== The input

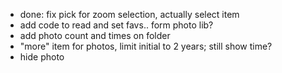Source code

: - done: fix pick for zoom selection, actually select item
- add code to read and set favs.. form photo lib?
- add photo count and times on folder
- "more" item for photos, limit initial to 2 years; still show time?
- hide photo 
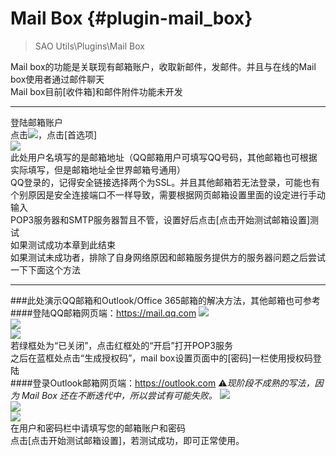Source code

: 
# Mail Box {#plugin-mail_box}

> SAO Utils\\Plugins\\Mail Box

Mail box的功能是关联现有邮箱账户，收取新邮件，发邮件。并且与在线的Mail box使用者通过邮件聊天<br>
Mail box目前[收件箱]和邮件附件功能未开发<br>
***
登陆邮箱账户<br>
点击![](Images/temp/5-5-1.jpg)，点击[首选项]<br>
![](Images/temp/5-5-2.jpg)<br>
此处用户名填写的是邮箱地址（QQ邮箱用户可填写QQ号码，其他邮箱也可根据实际填写，但是邮箱地址全世界邮箱号通用）<br>
QQ登录的，记得安全链接选择两个为SSL。并且其他邮箱若无法登录，可能也有个别原因是安全连接端口不一样导致，需要根据网页邮箱设置里面的设定进行手动输入<br>
POP3服务器和SMTP服务器暂且不管，设置好后点击[点击开始测试邮箱设置]测试<br>
如果测试成功本章到此结束<br>
如果测试未成功者，排除了自身网络原因和邮箱服务提供方的服务器问题之后尝试一下下面这个方法
***
###此处演示QQ邮箱和Outlook/Office 365邮箱的解决方法，其他邮箱也可参考
####登陆QQ邮箱网页端：https://mail.qq.com
![](Images/temp/5-5-3.jpg)<br>
![](Images/temp/5-5-4.jpg)<br>
![](Images/temp/5-5-5.jpg)<br>
若绿框处为“已关闭”，点击红框处的“开启”打开POP3服务<br>
之后在蓝框处点击“生成授权码”，mail box设置页面中的[密码]一栏使用授权码登陆<br>
####登录Outlook邮箱网页端：https://outlook.com
⚠️<i>现阶段不成熟的写法，因为 Mail Box 还在不断迭代中，所以尝试有可能失败。</i>
![](Images/temp/5-5-6.jpg)<br>
![](Images/temp/5-5-7.jpg)<br>
![](Images/temp/5-5-8.jpg)<br>
在用户和密码栏中请填写您的邮箱账户和密码<br>
点击[点击开始测试邮箱设置]，若测试成功，即可正常使用。<br>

====

#### [Directions for this task]
An exact copy of every record above is required, with all pictures omitted.

#### [Expected output]
Source code

: - done: fix pick for zoom selection, actually select item
- add code to read and set favs.. form photo lib?
- add photo count and times on folder
- "more" item for photos, limit initial to 2 years; still show time?
- hide photo 
Source code

: 
# Mail Box {#plugin-mail_box}

> SAO Utils\\Plugins\\Mail Box

Mail box的功能是关联现有邮箱账户，收取新邮件，发邮件。并且与在线的Mail box使用者通过邮件聊天<br>
Mail box目前[收件箱]和邮件附件功能未开发<br>
***
登陆邮箱账户<br>
点击![](Images/temp/5-5-1.jpg)，点击[首选项]<br>
![](Images/temp/5-5-2.jpg)<br>
此处用户名填写的是邮箱地址（QQ邮箱用户可填写QQ号码，其他邮箱也可根据实际填写，但是邮箱地址全世界邮箱号通用）<br>
QQ登录的，记得安全链接选择两个为SSL。并且其他邮箱若无法登录，可能也有个别原因是安全连接端口不一样导致，需要根据网页邮箱设置里面的设定进行手动输入<br>
POP3服务器和SMTP服务器暂且不管，设置好后点击[点击开始测试邮箱设置]测试<br>
如果测试成功本章到此结束<br>
如果测试未成功者，排除了自身网络原因和邮箱服务提供方的服务器问题之后尝试一下下面这个方法
***
###此处演示QQ邮箱和Outlook/Office 365邮箱的解决方法，其他邮箱也可参考
####登陆QQ邮箱网页端：https://mail.qq.com
![](Images/temp/5-5-3.jpg)<br>
![](Images/temp/5-5-4.jpg)<br>
![](Images/temp/5-5-5.jpg)<br>
若绿框处为“已关闭”，点击红框处的“开启”打开POP3服务<br>
之后在蓝框处点击“生成授权码”，mail box设置页面中的[密码]一栏使用授权码登陆<br>
####登录Outlook邮箱网页端：https://outlook.com
⚠️<i>现阶段不成熟的写法，因为 Mail Box 还在不断迭代中，所以尝试有可能失败。</i>
![](Images/temp/5-5-6.jpg)<br>
![](Images/temp/5-5-7.jpg)<br>
![](Images/temp/5-5-8.jpg)<br>
在用户和密码栏中请填写您的邮箱账户和密码<br>
点击[点击开始测试邮箱设置]，若测试成功，即可正常使用。<br>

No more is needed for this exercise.